LC_COLLATE="en_US.UTF-8"
LC_MONETARY="en_US.UTF-8"
LC_MESSAGES="en_US.UTF-8"
LC_PAPER="en_US.UTF-8"
LC_NAME="en_US.UTF-8"
LC_ADDRESS="en_US.UTF-8"
LC_TELEPHONE="en_US.UTF-8"
LC_MEASUREMENT="en_US.UTF-8"
LC_IDENTIFICATION="en_US.UTF-8"
LC_ALL=

jan@mm1:~$ cat /etc/debian_version
7.11

This is the exact same log file (I scp-ed it) and ran the commands, notice
how it takes more time on the Debian 9 machine than on the Debian 7 machine
(which is similar to my experience with Debian 8).
And the mm1 is even an older machine, with less CPU and memory.
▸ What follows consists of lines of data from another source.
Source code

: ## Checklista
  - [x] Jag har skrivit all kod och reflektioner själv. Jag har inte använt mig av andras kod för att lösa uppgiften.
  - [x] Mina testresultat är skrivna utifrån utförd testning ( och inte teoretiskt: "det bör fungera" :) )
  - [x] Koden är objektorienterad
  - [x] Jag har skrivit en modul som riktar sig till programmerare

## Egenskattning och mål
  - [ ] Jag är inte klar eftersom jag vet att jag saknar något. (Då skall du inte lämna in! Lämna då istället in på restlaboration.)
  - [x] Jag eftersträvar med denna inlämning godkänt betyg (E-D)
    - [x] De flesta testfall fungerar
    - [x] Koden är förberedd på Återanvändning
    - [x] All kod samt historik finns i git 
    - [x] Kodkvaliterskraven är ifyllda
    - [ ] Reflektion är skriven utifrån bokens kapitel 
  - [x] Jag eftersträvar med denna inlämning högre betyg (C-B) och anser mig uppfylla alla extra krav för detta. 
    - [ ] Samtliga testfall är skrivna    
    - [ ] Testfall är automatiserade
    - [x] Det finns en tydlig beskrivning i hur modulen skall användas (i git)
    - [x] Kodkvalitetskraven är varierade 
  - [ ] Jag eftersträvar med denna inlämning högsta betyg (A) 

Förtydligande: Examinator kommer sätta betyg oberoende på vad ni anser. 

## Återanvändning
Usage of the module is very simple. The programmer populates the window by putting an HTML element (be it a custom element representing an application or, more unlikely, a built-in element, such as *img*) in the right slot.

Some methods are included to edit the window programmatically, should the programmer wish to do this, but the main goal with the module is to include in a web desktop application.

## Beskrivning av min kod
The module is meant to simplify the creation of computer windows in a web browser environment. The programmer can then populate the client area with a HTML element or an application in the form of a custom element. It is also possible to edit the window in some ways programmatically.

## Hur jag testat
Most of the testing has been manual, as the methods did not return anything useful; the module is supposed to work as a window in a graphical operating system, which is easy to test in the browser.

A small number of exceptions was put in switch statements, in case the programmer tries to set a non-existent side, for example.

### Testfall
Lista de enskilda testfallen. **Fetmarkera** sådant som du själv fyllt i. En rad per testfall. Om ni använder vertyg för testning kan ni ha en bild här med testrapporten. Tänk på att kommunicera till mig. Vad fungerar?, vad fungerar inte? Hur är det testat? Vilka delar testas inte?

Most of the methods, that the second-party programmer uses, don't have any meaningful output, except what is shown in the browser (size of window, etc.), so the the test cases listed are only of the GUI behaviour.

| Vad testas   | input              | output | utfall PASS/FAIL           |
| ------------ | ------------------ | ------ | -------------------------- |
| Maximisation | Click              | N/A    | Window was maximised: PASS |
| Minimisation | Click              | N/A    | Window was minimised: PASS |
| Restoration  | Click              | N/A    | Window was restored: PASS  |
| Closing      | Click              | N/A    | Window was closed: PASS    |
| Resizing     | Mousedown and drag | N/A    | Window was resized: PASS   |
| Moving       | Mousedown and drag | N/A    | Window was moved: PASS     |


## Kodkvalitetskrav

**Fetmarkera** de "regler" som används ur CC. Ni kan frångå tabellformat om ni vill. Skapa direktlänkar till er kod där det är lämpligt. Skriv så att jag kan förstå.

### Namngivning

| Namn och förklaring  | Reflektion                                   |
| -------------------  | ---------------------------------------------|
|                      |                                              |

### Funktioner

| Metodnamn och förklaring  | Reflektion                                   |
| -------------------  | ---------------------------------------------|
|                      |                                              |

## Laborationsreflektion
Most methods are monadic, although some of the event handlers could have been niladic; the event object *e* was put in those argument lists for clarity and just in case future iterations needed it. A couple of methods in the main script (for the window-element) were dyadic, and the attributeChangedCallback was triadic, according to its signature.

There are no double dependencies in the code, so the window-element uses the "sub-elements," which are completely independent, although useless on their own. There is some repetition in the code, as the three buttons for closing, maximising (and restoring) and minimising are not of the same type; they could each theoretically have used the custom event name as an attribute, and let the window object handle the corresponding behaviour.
So even if something is wrong with the logfile (or has non-textual chars),
this would not explain why grep is so much faster on older Debian versions
(and a older machine).

Jan

Op do 15 nov. 2018 om 12:55 schreef Santiago Ruano Rincón <
santiag...@riseup.net>:

> Control: tag -1 + moreinfo
>
> El 15/11/18 a las 12:18, Jan van den Berg escribió:
> >Just a fraction better (with -a and LANG=C)
> >Ran it multiple times, stays just under 6 seconds now:
> >real0m5.835s
> >user0m5.720s
> >sys 0m0.060s
> >Still a far cry from the original / other results (under a second).
> >The logfile it greps is valid XML data.
>
> It can be valid XML, but that doesn't mean it doesn't have non-textual
> characters (or invalid characters).
>
> Could you provide a way to reproduce this?
>
> Cheers,
>
> S
>


Bug#913657: grep: Regex grep on stretch is slower than jessie

2018-11-15 Thread Jan van den Berg
Just a fraction better (with -a and LANG=C)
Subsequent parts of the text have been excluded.